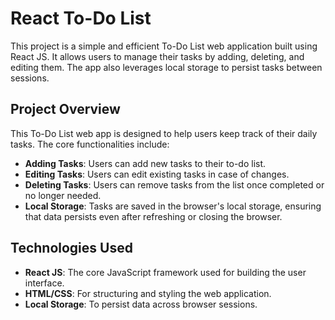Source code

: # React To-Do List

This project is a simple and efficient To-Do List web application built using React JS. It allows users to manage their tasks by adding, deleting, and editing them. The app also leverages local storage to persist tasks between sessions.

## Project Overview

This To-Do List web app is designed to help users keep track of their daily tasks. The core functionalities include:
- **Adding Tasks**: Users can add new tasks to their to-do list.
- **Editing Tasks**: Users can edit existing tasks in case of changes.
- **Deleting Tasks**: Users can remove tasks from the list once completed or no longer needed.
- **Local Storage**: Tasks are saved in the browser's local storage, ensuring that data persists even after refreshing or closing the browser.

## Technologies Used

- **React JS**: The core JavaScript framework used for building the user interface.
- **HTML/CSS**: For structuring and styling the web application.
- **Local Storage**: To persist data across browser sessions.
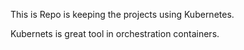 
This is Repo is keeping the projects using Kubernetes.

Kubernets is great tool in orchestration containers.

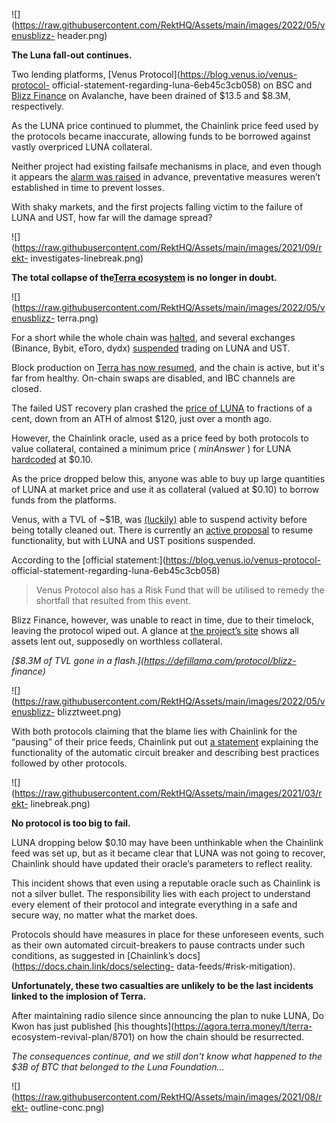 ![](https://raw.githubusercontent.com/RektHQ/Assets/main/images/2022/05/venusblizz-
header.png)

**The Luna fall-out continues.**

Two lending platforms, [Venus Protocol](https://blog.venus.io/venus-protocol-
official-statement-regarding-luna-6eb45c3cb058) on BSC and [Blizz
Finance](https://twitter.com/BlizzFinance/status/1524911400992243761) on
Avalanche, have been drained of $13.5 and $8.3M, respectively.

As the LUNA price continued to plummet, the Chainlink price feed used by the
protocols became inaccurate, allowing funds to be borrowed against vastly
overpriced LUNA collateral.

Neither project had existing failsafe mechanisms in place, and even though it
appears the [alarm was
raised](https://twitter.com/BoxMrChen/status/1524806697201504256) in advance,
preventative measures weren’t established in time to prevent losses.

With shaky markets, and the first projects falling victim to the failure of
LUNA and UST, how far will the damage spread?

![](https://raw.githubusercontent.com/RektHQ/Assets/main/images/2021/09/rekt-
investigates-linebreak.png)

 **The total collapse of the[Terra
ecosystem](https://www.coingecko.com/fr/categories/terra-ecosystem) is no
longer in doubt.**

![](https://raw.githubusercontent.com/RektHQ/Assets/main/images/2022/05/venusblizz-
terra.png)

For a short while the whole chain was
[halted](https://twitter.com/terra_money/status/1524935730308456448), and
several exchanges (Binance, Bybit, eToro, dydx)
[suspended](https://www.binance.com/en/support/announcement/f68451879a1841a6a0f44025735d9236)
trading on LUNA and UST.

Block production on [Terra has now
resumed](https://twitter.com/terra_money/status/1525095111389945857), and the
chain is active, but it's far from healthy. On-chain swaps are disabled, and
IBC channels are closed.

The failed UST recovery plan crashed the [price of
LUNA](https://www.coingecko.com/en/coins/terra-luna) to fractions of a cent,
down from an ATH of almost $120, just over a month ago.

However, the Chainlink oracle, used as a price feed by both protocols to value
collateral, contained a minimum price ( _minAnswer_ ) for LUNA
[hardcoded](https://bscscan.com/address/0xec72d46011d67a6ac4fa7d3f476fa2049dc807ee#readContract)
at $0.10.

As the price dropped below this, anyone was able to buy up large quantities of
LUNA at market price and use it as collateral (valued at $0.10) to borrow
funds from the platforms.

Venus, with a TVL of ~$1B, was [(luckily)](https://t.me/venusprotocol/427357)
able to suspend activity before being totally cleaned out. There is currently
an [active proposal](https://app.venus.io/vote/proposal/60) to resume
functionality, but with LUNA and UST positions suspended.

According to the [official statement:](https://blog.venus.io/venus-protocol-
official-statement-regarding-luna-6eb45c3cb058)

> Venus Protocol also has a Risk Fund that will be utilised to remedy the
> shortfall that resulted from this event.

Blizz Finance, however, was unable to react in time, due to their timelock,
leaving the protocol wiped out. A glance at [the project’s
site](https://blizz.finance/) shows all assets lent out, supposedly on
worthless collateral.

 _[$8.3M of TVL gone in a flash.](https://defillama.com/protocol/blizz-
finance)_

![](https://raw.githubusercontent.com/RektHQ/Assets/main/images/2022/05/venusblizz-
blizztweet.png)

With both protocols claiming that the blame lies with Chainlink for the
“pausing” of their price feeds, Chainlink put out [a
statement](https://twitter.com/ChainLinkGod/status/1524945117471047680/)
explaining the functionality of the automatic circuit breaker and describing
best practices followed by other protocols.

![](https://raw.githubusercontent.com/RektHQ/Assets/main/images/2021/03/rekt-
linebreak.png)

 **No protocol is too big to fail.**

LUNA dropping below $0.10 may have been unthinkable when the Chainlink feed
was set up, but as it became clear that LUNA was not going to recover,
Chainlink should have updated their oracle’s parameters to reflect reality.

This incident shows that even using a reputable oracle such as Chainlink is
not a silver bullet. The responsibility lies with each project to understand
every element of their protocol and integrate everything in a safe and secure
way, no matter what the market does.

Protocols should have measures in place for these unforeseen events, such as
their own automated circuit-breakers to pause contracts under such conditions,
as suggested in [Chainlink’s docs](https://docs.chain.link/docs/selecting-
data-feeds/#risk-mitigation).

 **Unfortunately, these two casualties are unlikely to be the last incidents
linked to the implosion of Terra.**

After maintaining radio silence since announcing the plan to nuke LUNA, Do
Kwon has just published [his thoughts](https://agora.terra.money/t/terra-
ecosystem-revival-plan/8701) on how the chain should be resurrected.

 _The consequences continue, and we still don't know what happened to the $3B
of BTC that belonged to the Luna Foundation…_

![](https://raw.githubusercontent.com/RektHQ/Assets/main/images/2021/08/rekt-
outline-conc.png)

* **EXERCISE DIRECTIONS**:
Print exactly the lines from the first line of the records above through the line containing "overpriced LUNA collateral.", leaving out the pictures.

* **RESPONSE AREA**:
Source code

: # React To-Do List

This project is a simple and efficient To-Do List web application built using React JS. It allows users to manage their tasks by adding, deleting, and editing them. The app also leverages local storage to persist tasks between sessions.

## Project Overview

This To-Do List web app is designed to help users keep track of their daily tasks. The core functionalities include:
- **Adding Tasks**: Users can add new tasks to their to-do list.
- **Editing Tasks**: Users can edit existing tasks in case of changes.
- **Deleting Tasks**: Users can remove tasks from the list once completed or no longer needed.
- **Local Storage**: Tasks are saved in the browser's local storage, ensuring that data persists even after refreshing or closing the browser.

## Technologies Used

- **React JS**: The core JavaScript framework used for building the user interface.
- **HTML/CSS**: For structuring and styling the web application.
- **Local Storage**: To persist data across browser sessions.
This is Repo is keeping the projects using Kubernetes.

Kubernets is great tool in orchestration containers.

 ![](https://raw.githubusercontent.com/RektHQ/Assets/main/images/2022/05/venusblizz-
header.png)

**The Luna fall-out continues.**

Two lending platforms, [Venus Protocol](https://blog.venus.io/venus-protocol-
official-statement-regarding-luna-6eb45c3cb058) on BSC and [Blizz
Finance](https://twitter.com/BlizzFinance/status/1524911400992243761) on
Avalanche, have been drained of $13.5 and $8.3M, respectively.

As the LUNA price continued to plummet, the Chainlink price feed used by the
protocols became inaccurate, allowing funds to be borrowed against vastly
overpriced LUNA collateral.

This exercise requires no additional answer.